Implementing a Great Culture? Bad Idea!

Implementing a Great Culture

There is no shortage of articles/speeches/tweets/etc. about “Culture” and its importance in the business world.  As startups and established businesses thrive in our current economic environment, particularly in the tech space, competition for top talent is fierce – and most savvy professionals include the Culture “X-factor” on their list of decision points when making a career change.  In addition to the talent acquisition angle, there’s the fact that a great work culture helps retention, productivity, client/partner relations, and a general positive momentum for a business.  Any manager or leader looking to grow their business is thinking about how to cultivate the right culture that attracts top talent.  So much so that a cottage industry has grown around a single idea: how to “fix” corporate culture.

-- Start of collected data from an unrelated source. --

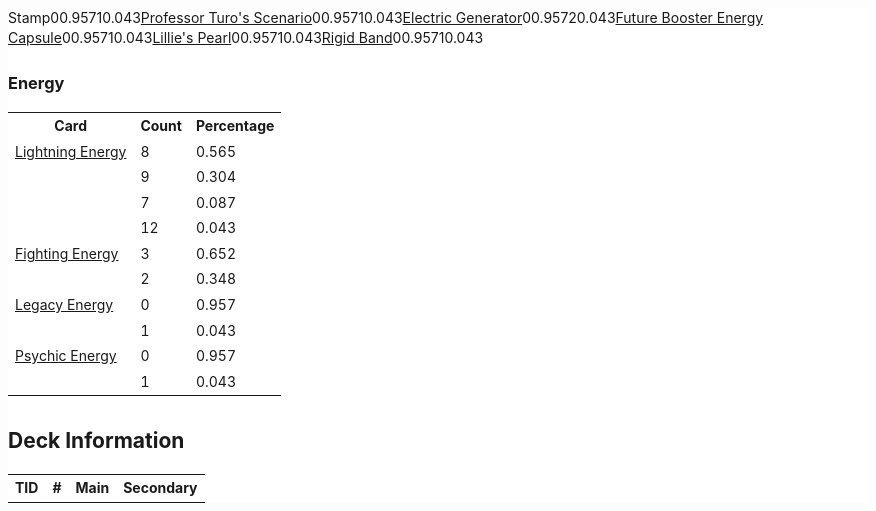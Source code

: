 Stamp</a></td><td>0</td><td>0.957</td></tr><tr><td>1</td><td>0.043</td></tr><tr><td rowspan='2'><a href='https://limitlesstcg.com/cards/PAR/171'>Professor Turo's Scenario</a></td><td>0</td><td>0.957</td></tr><tr><td>1</td><td>0.043</td></tr><tr><td rowspan='2'><a href='https://limitlesstcg.com/cards/SVI/170'>Electric Generator</a></td><td>0</td><td>0.957</td></tr><tr><td>2</td><td>0.043</td></tr><tr><td rowspan='2'><a href='https://limitlesstcg.com/cards/TEF/149'>Future Booster Energy Capsule</a></td><td>0</td><td>0.957</td></tr><tr><td>1</td><td>0.043</td></tr><tr><td rowspan='2'><a href='https://limitlesstcg.com/cards/jp/SV9/93?translate=en'>Lillie's Pearl</a></td><td>0</td><td>0.957</td></tr><tr><td>1</td><td>0.043</td></tr><tr><td rowspan='2'><a href='https://limitlesstcg.com/cards/MEW/165'>Rigid Band</a></td><td>0</td><td>0.957</td></tr><tr><td>1</td><td>0.043</td></tr></table>
</div><div style='flex: 1; margin-right: 10px;'><h3>Energy</h3><table><tr><th>Card</th><th>Count</th><th>Percentage</th></tr><tr><td rowspan='4'><a href='https://limitlesstcg.com/cards/SVE/12'>Lightning Energy</a></td><td>8</td><td>0.565</td></tr><tr><td>9</td><td>0.304</td></tr><tr><td>7</td><td>0.087</td></tr><tr><td>12</td><td>0.043</td></tr><tr><td rowspan='2'><a href='https://limitlesstcg.com/cards/SVE/14'>Fighting Energy</a></td><td>3</td><td>0.652</td></tr><tr><td>2</td><td>0.348</td></tr><tr><td rowspan='2'><a href='https://limitlesstcg.com/cards/TWM/167'>Legacy Energy</a></td><td>0</td><td>0.957</td></tr><tr><td>1</td><td>0.043</td></tr><tr><td rowspan='2'><a href='https://limitlesstcg.com/cards/SVE/13'>Psychic Energy</a></td><td>0</td><td>0.957</td></tr><tr><td>1</td><td>0.043</td></tr></table>
</div></div>

## Deck Information

<table>
<tr><th>TID</th><th>#</th><th>Main</th><th>Secondary</th></tr>
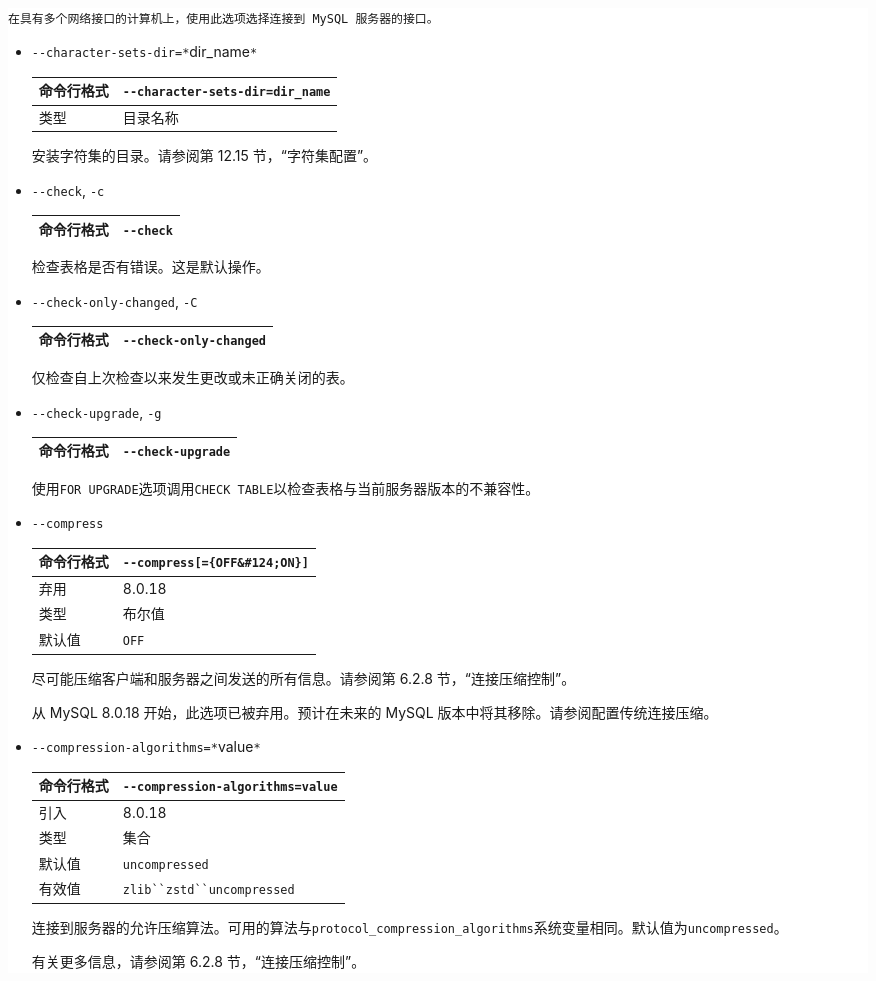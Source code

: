     在具有多个网络接口的计算机上，使用此选项选择连接到 MySQL 服务器的接口。

+   `--character-sets-dir=*`dir_name`*`

    | 命令行格式 | `--character-sets-dir=dir_name` |
    | --- | --- |
    | 类型 | 目录名称 |

    安装字符集的目录。请参阅第 12.15 节，“字符集配置”。

+   `--check`, `-c`

    | 命令行格式 | `--check` |
    | --- | --- |

    检查表格是否有错误。这是默认操作。

+   `--check-only-changed`, `-C`

    | 命令行格式 | `--check-only-changed` |
    | --- | --- |

    仅检查自上次检查以来发生更改或未正确关闭的表。

+   `--check-upgrade`, `-g`

    | 命令行格式 | `--check-upgrade` |
    | --- | --- |

    使用`FOR UPGRADE`选项调用`CHECK TABLE`以检查表格与当前服务器版本的不兼容性。

+   `--compress`

    | 命令行格式 | `--compress[={OFF&#124;ON}]` |
    | --- | --- |
    | 弃用 | 8.0.18 |
    | 类型 | 布尔值 |
    | 默认值 | `OFF` |

    尽可能压缩客户端和服务器之间发送的所有信息。请参阅第 6.2.8 节，“连接压缩控制”。

    从 MySQL 8.0.18 开始，此选项已被弃用。预计在未来的 MySQL 版本中将其移除。请参阅配置传统连接压缩。

+   `--compression-algorithms=*`value`*`

    | 命令行格式 | `--compression-algorithms=value` |
    | --- | --- |
    | 引入 | 8.0.18 |
    | 类型 | 集合 |
    | 默认值 | `uncompressed` |
    | 有效值 | `zlib``zstd``uncompressed` |

    连接到服务器的允许压缩算法。可用的算法与`protocol_compression_algorithms`系统变量相同。默认值为`uncompressed`。

    有关更多信息，请参阅第 6.2.8 节，“连接压缩控制”。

This notion of “building” or “fixing” Culture is misguided.  Culture isn’t something that should be thought about as a means to achieving an end.  It’s not a tool that you can just put in place, regardless of how much time, money, or effort you spend.  Instead, Culture is a fostered by-product of deliberate elements and values in a workplace.

Some important examples:

  • Respect for colleagues
  • Sensitivity to and accommodations for diverse needs and working styles
  • Allowance for FUN in the workplace. You know – laughing and smiling
  • Tolerance for experimentation and innovation (and subsequent failure)
  • Opportunities for personal challenge and growth
  • Focus on continuous improvement/excellence

As business leaders, we need to stop all the talk about “Implementing Culture.”  And don’t pretend that a foosball table or espresso machine are a silver bullet either.  Instead, we should focus on key things that we and our employees will value personally and professionally — and let the employees make the culture judgment for themselves.  I think we’ll like the results.